Designed to provide investors with an easy way to bet on the price of Bitcoin, GBTC allows investors to trade shares in trusts that hold pools of Bitcoin, with each share tracking the price of the leading cryptocurrency.
Historically, GBTC has traded at a hefty premium for most of its life, with the price of the fund’s shares rising as much as 140% higher than its net asset value.
The situation first changed in February last year after Canada and several other countries launched exchange-traded funds (ETFs) tied to the physical Bitcoin, with more ways to buy Bitcoin-like securities such as Bitcoin futures ETFs introduced later that same year.
Although the widening gap between the price of the GBTC shares and the spot price of Bitcoin may seem like an attractive opportunity to get exposure to the leading cryptocurrency at a discount, there is no way to redeem GBTC for actual Bitcoin.

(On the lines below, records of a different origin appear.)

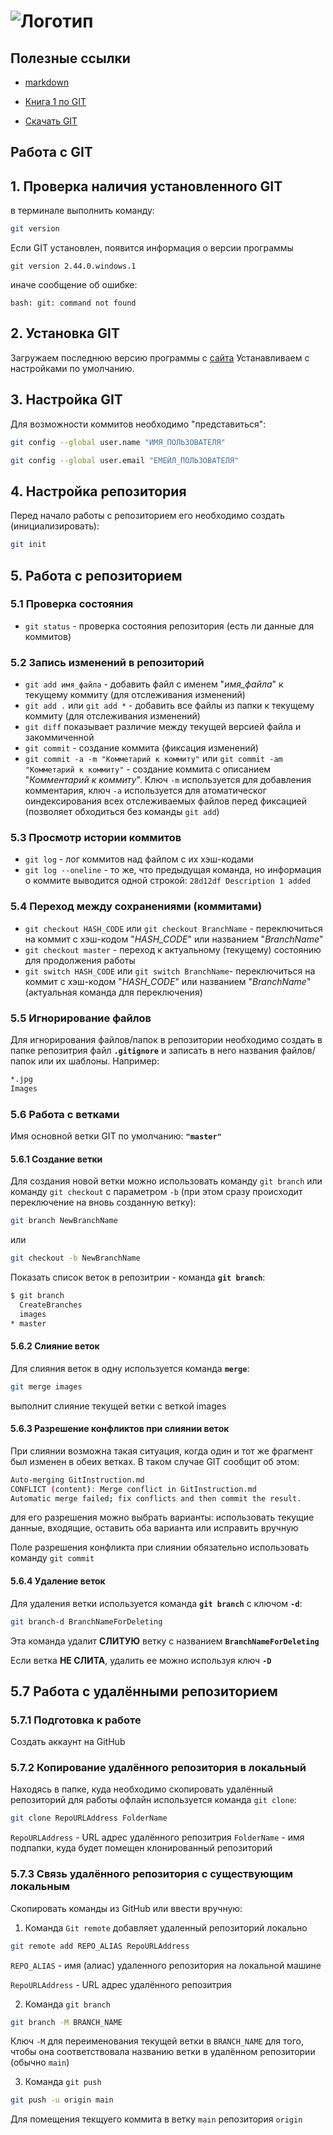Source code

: # ![Логотип](Images\Git-Logo-1788C.png)

## Полезные ссылки

+ [markdown](https://learn.microsoft.com/ru-ru/contribute/content/markdown-reference)

+ [Книга 1 по GIT](https://git-scm.com/book/ru/v2)
+ [Скачать GIT](https://git-scm.com/download/)

## Работа c GIT

## 1. Проверка наличия установленного GIT

в терминале выполнить команду:

```bash
git version
```

Если GIT установлен, появится информация о версии программы

`git version 2.44.0.windows.1`

иначе сообщение об ошибке:

`bash: git: command not found`

## 2. Установка GIT

Загружаем последнюю версию программы с [сайта](site=https://git-scm.com/download/)
Устанавливаем с настройками по умолчанию.

## 3. Настройка GIT

Для возможности коммитов необходимо "представиться":

```bash
git config --global user.name "ИМЯ_ПОЛЬЗОВАТЕЛЯ"
```

```bash
git config --global user.email "ЕМЕЙЛ_ПОЛЬЗОВАТЕЛЯ"
```

## 4. Настройка репозитория

Перед начало работы с репозиторием его необходимо создать (инициализировать):

```bash
git init
```

## 5. Работа с репозиторием

### 5.1 Проверка состояния

+ `git status` - проверка состояния репозитория (есть ли данные для коммитов)
  
### 5.2 Запись изменений в репозиторий

+ `git add имя_файла` - добавить файл с именем "*имя_файла*" к текущему коммиту (для отслеживания изменений)
+ `git add .` или `git add *` - добавить все файлы из папки к текущему коммиту (для отслеживания изменений)
+ `git diff` показывает различие между текущей версией файла и закоммиченной
+ `git commit` - создание коммита (фиксация изменений)
+ `git commit -a -m "Комметарий к коммиту"` или `git commit -am "Комметарий к коммиту"` - создание коммита с описанием "*Комментарий к коммиту*". Ключ `-m` используется для добавления комментария, ключ `-a` используется для атоматическог оиндексирования всех отслеживаемых файлов перед фиксацией (позволяет обходиться без команды `git add`)

### 5.3 Просмотр истории коммитов

+ `git log` - лог коммитов над файлом с их хэш-кодами
+ `git log --oneline` - то же, что предыдущая команда, но информация о коммите выводится одной строкой:
  `28d12df Description 1 added`

### 5.4 Переход между сохранениями (коммитами)

+ `git checkout HASH_CODE` или `git checkout BranchName` - переключиться на коммит с хэш-кодом "*HASH_CODE*" или названием "*BranchName*"
+ `git checkout master` - переход к актуальному (текущему) состоянию для продолжения работы
+ `git switch HASH_CODE` или `git switch BranchName`- переключиться на коммит с хэш-кодом "*HASH_CODE*" или названием "*BranchName*" (актуальная команда для переключения)

### 5.5 Игнорирование файлов

Для игнорирования файлов/папок в репозитории необходимо создать в папке репозитрия файл **`.gitignore`** и записать в него названия файлов/папок или их шаблоны. Например:

```bash
*.jpg
Images
```

### 5.6 Работа с ветками

Имя основной ветки GIT по умолчанию: **`"master"`**

#### 5.6.1 Создание ветки

Для создания новой ветки можно использовать команду `git branch` или команду `git checkout` с параметром `-b` (при этом сразу происходит переключение на вновь созданную ветку):

```bash
git branch NewBranchName
```

или

```bash
git checkout -b NewBranchName
```

Показать список веток в репозитрии - команда **`git branch`**:

```bash
$ git branch
  CreateBranches
  images
* master
```

#### 5.6.2 Слияние веток

Для слияния веток в одну используется команда **`merge`**:

```bash
git merge images
```

выполнит слияние текущей ветки с веткой images

#### 5.6.3 Разрешение конфликтов при слиянии веток

При слиянии возможна такая ситуация, когда один и тот же фрагмент был изменен в обеих ветках. В таком случае GIT сообщит об этом:

```bash
Auto-merging GitInstruction.md
CONFLICT (content): Merge conflict in GitInstruction.md
Automatic merge failed; fix conflicts and then commit the result.
```

для его разрешения можно выбрать варианты: использовать текущие данные, входящие, оставить оба варианта или исправить вручную

Поле разрешения конфликта при слиянии обязательно использовать команду `git commit`

#### 5.6.4 Удаление веток

Для удаления ветки используется команда **`git branch`** c ключом **`-d`**:

```bash
git branch-d BranchNameForDeleting
```

Эта команда удалит **СЛИТУЮ** ветку с названием **`BranchNameForDeleting`**

Если ветка **НЕ СЛИТА**, удалить ее можно используя ключ **`-D`**

## 5.7 Работа с удалёнными репозиторием

### 5.7.1 Подготовка к работе

Создать аккаунт на GitHub

### 5.7.2 Копирование удалённого репозитория в локальный

Находясь в папке, куда необходимо скопировать удалённый репозиторий для работы офлайн используется команда `git clone`:

```bash
git clone RepoURLAddress FolderName
```

`RepoURLAddress` - URL адрес удалённого репозитрия
`FolderName` - имя подпапки, куда будет помещен клонированный репозиторий

### 5.7.3 Связь удалённого репозитория с существующим локальным

Скопировать команды из GitHub или ввести вручную:

1. Команда `Git remote` добавляет удаленный репозиторий локально

```bash
git remote add REPO_ALIAS RepoURLAddress
```

`REPO_ALIAS` - имя (алиас) удаленного репозитория на локальной машине

`RepoURLAddress` - URL адрес удалённого репозитрия

2. Команда `git branch`

```bash
git branch -M BRANCH_NAME
```

Ключ `-M` для переименования текущей ветки в `BRANCH_NAME` для того, чтобы она соответствовала названию ветки в удалённом репозитории (обычно `main`)

3. Команда `git push`

```bash
git push -u origin main
```

Для помещения текщуего коммита в ветку `main` репозитория `origin`
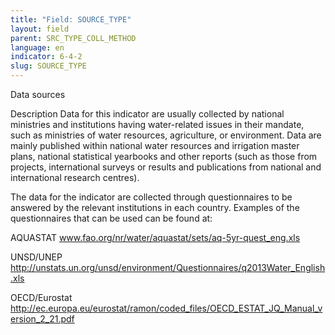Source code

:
 ```yaml
---
title: "Field: SOURCE_TYPE"
layout: field
parent: SRC_TYPE_COLL_METHOD
language: en
indicator: 6-4-2
slug: SOURCE_TYPE
---
```

Data sources

Description
Data for this indicator are usually collected by national ministries and institutions having water-related issues in their mandate, such as ministries of water resources, agriculture, or environment. Data are mainly published within national water resources and irrigation master plans, national statistical yearbooks and other reports (such as those from projects, international surveys or results and publications from national and international research centres).

The data for the indicator are collected through questionnaires to be answered by the relevant institutions in each country. Examples of the questionnaires that can be used can be found at:

AQUASTAT
www.fao.org/nr/water/aquastat/sets/aq-5yr-quest_eng.xls

UNSD/UNEP
http://unstats.un.org/unsd/environment/Questionnaires/q2013Water_English.xls

OECD/Eurostat
http://ec.europa.eu/eurostat/ramon/coded_files/OECD_ESTAT_JQ_Manual_version_2_21.pdf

This means investors are either holding bags of a depreciating asset or—depending on the time of the purchase—are forced to sell at a loss. That’s not mentioning a 2% annual management fee.
No Bitcoin ETF conversion in sight
The widening in the discount can also be seen as a sign of waning optimism for a conversion of GBTC into a Bitcoin ETF—a move that Grayscale has been eyeing since last year.
All attempts to launch such an ETF in the U.S. have been hampered by the Securities and Exchange Commission, which repeatedly denied or postponed any applications received, including Grayscale's.
The world's largest crypto asset manager went as far as to sue the regulator in June this year.
"The SEC is failing to apply consistent treatment to similar investment vehicles, and is therefore acting arbitrarily and capriciously in violation of the Administrative Procedure Act and Securities Exchange Act of 1934," Grayscale's legal counsel Donald B. Verrilli said at the time.
Last month, Grayscale filed its opening legal brief challenging the Commission’s decision to deny the conversion of GBTC into a spot Bitcoin ETF, with the firm saying that failing to justify its “vastly different treatment” of Bitcoin futures ETFs and spot Bitcoin ETFs, the SEC has violated the most basic requirements of the Administrative Procedure Act and Exchange Act.
The latter requires that rules and regulations be applied without favoritism for one product or another.